== Requirement ==
How many separate lines of the data contain "Hoành"? Give the count and nothing else.

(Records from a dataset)
+ + +
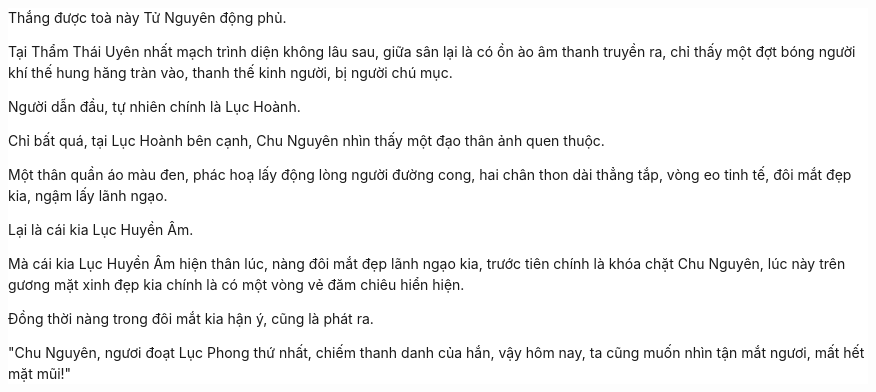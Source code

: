Thắng được toà này Tử Nguyên động phủ.

Tại Thẩm Thái Uyên nhất mạch trình diện không lâu sau, giữa sân lại là có ồn ào âm thanh truyền ra, chỉ thấy một đợt bóng người khí thế hung hăng tràn vào, thanh thế kinh người, bị người chú mục.

Người dẫn đầu, tự nhiên chính là Lục Hoành.

Chỉ bất quá, tại Lục Hoành bên cạnh, Chu Nguyên nhìn thấy một đạo thân ảnh quen thuộc.

Một thân quần áo màu đen, phác hoạ lấy động lòng người đường cong, hai chân thon dài thẳng tắp, vòng eo tinh tế, đôi mắt đẹp kia, ngậm lấy lãnh ngạo.

Lại là cái kia Lục Huyền Âm.

Mà cái kia Lục Huyền Âm hiện thân lúc, nàng đôi mắt đẹp lãnh ngạo kia, trước tiên chính là khóa chặt Chu Nguyên, lúc này trên gương mặt xinh đẹp kia chính là có một vòng vẻ đăm chiêu hiển hiện.

Đồng thời nàng trong đôi mắt kia hận ý, cũng là phát ra.

"Chu Nguyên, ngươi đoạt Lục Phong thứ nhất, chiếm thanh danh của hắn, vậy hôm nay, ta cũng muốn nhìn tận mắt ngươi, mất hết mặt mũi!"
+ + +
== Task response ==
2